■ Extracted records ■
◇ ◇ ◇ ◇ ◇ ◇ ◇
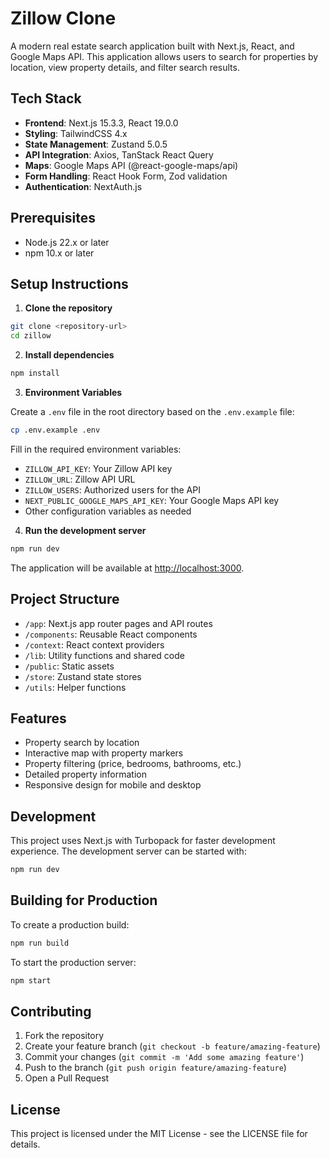 # Zillow Clone

A modern real estate search application built with Next.js, React, and Google Maps API. This application allows users to search for properties by location, view property details, and filter search results.

## Tech Stack

- **Frontend**: Next.js 15.3.3, React 19.0.0
- **Styling**: TailwindCSS 4.x
- **State Management**: Zustand 5.0.5
- **API Integration**: Axios, TanStack React Query
- **Maps**: Google Maps API (@react-google-maps/api)
- **Form Handling**: React Hook Form, Zod validation
- **Authentication**: NextAuth.js

## Prerequisites

- Node.js 22.x or later
- npm 10.x or later

## Setup Instructions

1. **Clone the repository**

```bash
git clone <repository-url>
cd zillow
```

2. **Install dependencies**

```bash
npm install
```

3. **Environment Variables**

Create a `.env` file in the root directory based on the `.env.example` file:

```bash
cp .env.example .env
```

Fill in the required environment variables:

- `ZILLOW_API_KEY`: Your Zillow API key
- `ZILLOW_URL`: Zillow API URL
- `ZILLOW_USERS`: Authorized users for the API
- `NEXT_PUBLIC_GOOGLE_MAPS_API_KEY`: Your Google Maps API key
- Other configuration variables as needed

4. **Run the development server**

```bash
npm run dev
```

The application will be available at [http://localhost:3000](http://localhost:3000).

## Project Structure

- `/app`: Next.js app router pages and API routes
- `/components`: Reusable React components
- `/context`: React context providers
- `/lib`: Utility functions and shared code
- `/public`: Static assets
- `/store`: Zustand state stores
- `/utils`: Helper functions

## Features

- Property search by location
- Interactive map with property markers
- Property filtering (price, bedrooms, bathrooms, etc.)
- Detailed property information
- Responsive design for mobile and desktop

## Development

This project uses Next.js with Turbopack for faster development experience. The development server can be started with:

```bash
npm run dev
```

## Building for Production

To create a production build:

```bash
npm run build
```

To start the production server:

```bash
npm start
```

## Contributing

1. Fork the repository
2. Create your feature branch (`git checkout -b feature/amazing-feature`)
3. Commit your changes (`git commit -m 'Add some amazing feature'`)
4. Push to the branch (`git push origin feature/amazing-feature`)
5. Open a Pull Request

## License

This project is licensed under the MIT License - see the LICENSE file for details.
◇ ◇ ◇ ◇ ◇ ◇ ◇
■ Problem statement ■
Where a line of the data holds "amazing", show that line.

■ Finished task ■
2. Create your feature branch (`git checkout -b feature/amazing-feature`)
3. Commit your changes (`git commit -m 'Add some amazing feature'`)
4. Push to the branch (`git push origin feature/amazing-feature`)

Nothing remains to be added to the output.